1994/95 wurde der bis dahin abschüssige und „ausfransende“ Parkplatz generalsaniert. Diese Chance bot sich, weil das Doppelhaus Lang/Wirthensohn direkt angrenzend gebaut wurde.

Und manche, die dem SHV ein nur kurzes Leben prophezeiten, wurden eines Besseren belehrt, wir feierten im Herbst 1994 5 Jahre SHV. Mit einem kleinen Fest vor und in der Krone und zum ersten Mal mit einem Wein, extra für uns, dem ersten Thaler Schneigger. Die Vorbereitungen für die nächste große Bauetappe liefen an. Zunächst war an eine Konzentration von Feuerwehr und Musikverein im ehemaligen Stadel gedacht. Das sprengte jedoch den finanziellen und den Rahmen des Gebäudes völlig. Aber ein Ziel war es auch, auf Gleich mit dem Saalboden zu kommen und damit bereits den Rohbau für die Bühne zu haben. Im Sommer 1998 starteten wir, und profitierten erstmals von einem EU Förderprogramm. Im Frühjahr 1999 konnten bereits die Bank und der Musikprobenraum bezogen werden, der Jugendraum etwas später. 
Ziemlich genau zum Pfingsthochwasser 1999 feierten wir das 10 Jahres Jubiläum.

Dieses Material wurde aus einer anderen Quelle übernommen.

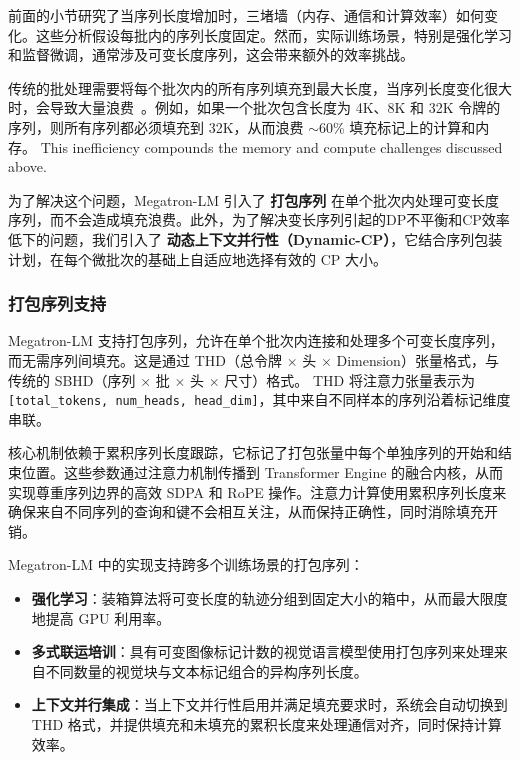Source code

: \documentclass[10pt,logo,copyright]{nvidiatechreport_zh}
\begin{document}
前面的小节研究了当序列长度增加时，三堵墙（内存、通信和计算效率）如何变化。这些分析假设每批内的序列长度固定。然而，实际训练场景，特别是强化学习和监督微调，通常涉及可变长度序列，这会带来额外的效率挑战。

传统的批处理需要将每个批次内的所有序列填充到最大长度，当序列长度变化很大时，会导致大量浪费~\cite{krell2021efficient}。例如，如果一个批次包含长度为 4K、8K 和 32K 令牌的序列，则所有序列都必须填充到 32K，从而浪费 $\sim$60\% 填充标记上的计算和内存。 This inefficiency compounds the memory and compute challenges discussed above.

为了解决这个问题，Megatron-LM 引入了 \textbf{打包序列} 在单个批次内处理可变长度序列，而不会造成填充浪费。此外，为了解决变长序列引起的DP不平衡和CP效率低下的问题，我们引入了 \textbf{动态上下文并行性（Dynamic-CP）}，它结合序列包装计划，在每个微批次的基础上自适应地选择有效的 CP 大小。

\subsubsection{打包序列支持}\label{subsec:packed_sequence_support}

Megatron-LM 支持打包序列，允许在单个批次内连接和处理多个可变长度序列，而无需序列间填充。这是通过 THD（总令牌 $\times$ 头 $\times$ Dimension）张量格式，与传统的 SBHD（序列 $\times$ 批 $\times$ 头 $\times$ 尺寸）格式。 THD 将注意力张量表示为 \texttt{[total\_tokens, num\_heads, head\_dim]}，其中来自不同样本的序列沿着标记维度串联。

核心机制依赖于累积序列长度跟踪，它标记了打包张量中每个单独序列的开始和结束位置。这些参数通过注意力机制传播到 Transformer Engine 的融合内核，从而实现尊重序列边界的高效 SDPA 和 RoPE 操作。注意力计算使用累积序列长度来确保来自不同序列的查询和键不会相互关注，从而保持正确性，同时消除填充开销。

Megatron-LM 中的实现支持跨多个训练场景的打包序列：
\begin{itemize}
    \item \textbf{强化学习}：装箱算法将可变长度的轨迹分组到固定大小的箱中，从而最大限度地提高 GPU 利用率。
    \item \textbf{多式联运培训}：具有可变图像标记计数的视觉语言模型使用打包序列来处理来自不同数量的视觉块与文本标记组合的异构序列长度。
    \item \textbf{上下文并行集成}：当上下文并行性启用并满足填充要求时，系统会自动切换到 THD 格式，并提供填充和未填充的累积长度来处理通信对齐，同时保持计算效率。
\end{itemize}
\end{document}
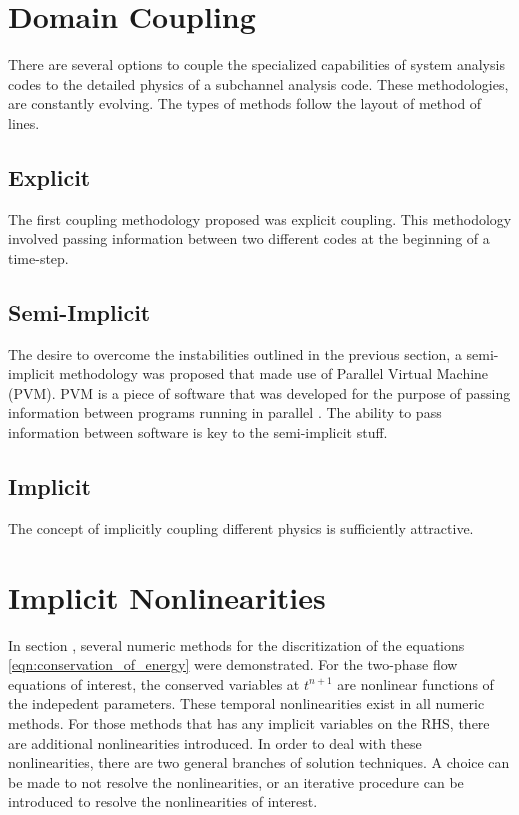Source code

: \section{Domain Coupling}
\label{sect:code_coupling}
There are several options to couple the specialized capabilities of system analysis codes to the detailed physics of a subchannel analysis code.
These methodologies, are constantly evolving.
The types of methods follow the layout of method of lines.

\subsection{Explicit}
\label{subsect:coupling_explicit}
The first coupling methodology proposed was explicit coupling.
This methodology involved passing information between two different codes at the beginning of a time-step.


\subsection{Semi-Implicit}
\label{subsect:coupling_semi_implicit}
The desire to overcome the instabilities outlined in the previous section, a semi-implicit methodology was proposed that made use of Parallel Virtual Machine (PVM).
PVM is a piece of software that was developed for the purpose of passing information between programs running in parallel \citet{someone}. 
The ability to pass information between software is key to the semi-implicit stuff. 

\subsection{Implicit}
\label{subsect:coupling_implicit}
The concept of implicitly coupling different physics is sufficiently attractive. 


\section{Implicit Nonlinearities}
\label{sect:nonlinearities}
In section , several numeric methods for the discritization of the equations \eqref{eqn:conservation_of_energy} were demonstrated.
For the two-phase flow equations of interest, the conserved variables at $t^{n+1}$ are nonlinear functions of the indepedent parameters.
These temporal nonlinearities exist in all numeric methods.
For those methods that has any implicit variables on the RHS, there are additional nonlinearities introduced.
In order to deal with these nonlinearities, there are two general branches of solution techniques.
A choice can be made to not resolve the nonlinearities, or an iterative procedure can be introduced to resolve the nonlinearities of interest.

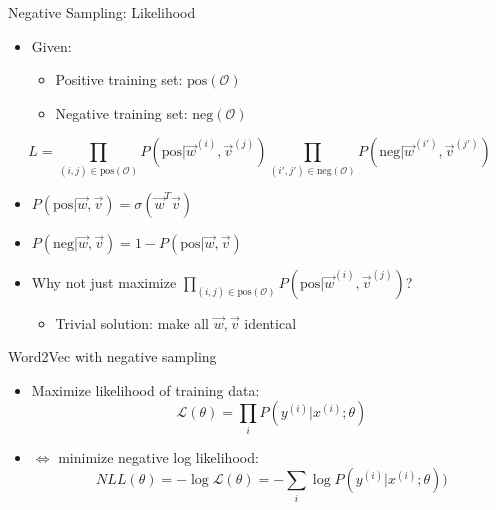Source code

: \documentclass[11pt,compress,t,notes=noshow, xcolor=table]{beamer}
\begin{document}
\begin{vbframe}{Negative Sampling: Likelihood}

\vfill

\begin{itemize}
	\item Given:
		\begin{itemize}
			\item Positive training set: $\mathrm{pos}(\mathcal{O})$
			\item Negative training set: $\mathrm{neg}(\mathcal{O})$
		\end{itemize}
\end{itemize}

	$$ L = \prod_{(i,j) \in \mathrm{pos}(\mathcal{O})} P(\mathrm{pos}|\vec w^{(i)}, \vec v^{(j)}) \prod_{(i',j') \in \mathrm{neg}(\mathcal{O})} P(\mathrm{neg}|\vec w^{(i')},\vec v^{(j')} ) $$
	
\begin{itemize}
	\item $P(\mathrm{pos}|\vec w, \vec v) = \sigma(\vec w^T \vec v)$
	\item $P(\mathrm{neg}|\vec w, \vec v) = 1-P(\mathrm{pos}|\vec w, \vec v)$
	\item \ques Why not just maximize $\displaystyle \prod_{(i,j) \in \mathrm{pos}(\mathcal{O})} P(\mathrm{pos}|\vec w^{(i)}, \vec v^{(j)}) $?
		\begin{itemize}
		\item Trivial solution: make all $\vec w, \vec v$ identical
		\end{itemize}
\end{itemize}

\vfill

\end{vbframe}


\begin{vbframe}{Word2Vec with negative sampling}

\vfill

\begin{itemize}
	\item Maximize likelihood of training data:
	$$\mathcal{L}(\theta) = \prod_{i} P(y^{(i)}|x^{(i)}; \theta)$$
	\item[] $\Leftrightarrow$ minimize negative log likelihood:
	$$NLL(\theta) = - \log \mathcal{L}(\theta) = - \sum_{i} \log P(y^{(i)}|x^{(i)}; \theta))$$
\end{itemize}

\vfill

\end{vbframe}
\end{document}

Für die rasche Komplettierung der Arbeiten am Dorfplatz waren lange Diskussionen über die Zahl der Kastanien und den Behinderteneingang in die Wirtschaft etwas hinderlich. Aber es könnte das Sprichwort gelten, was lange dauert wird endlich gut. Es wurden nicht 6, nicht 4, sondern 2 Bäume gepflanzt, dafür kam ein Brunnen dazu.

Das zweite Lebensjahrzehnt des SHV ab 1999 hatte eigentlich zwei Schwerpunkte.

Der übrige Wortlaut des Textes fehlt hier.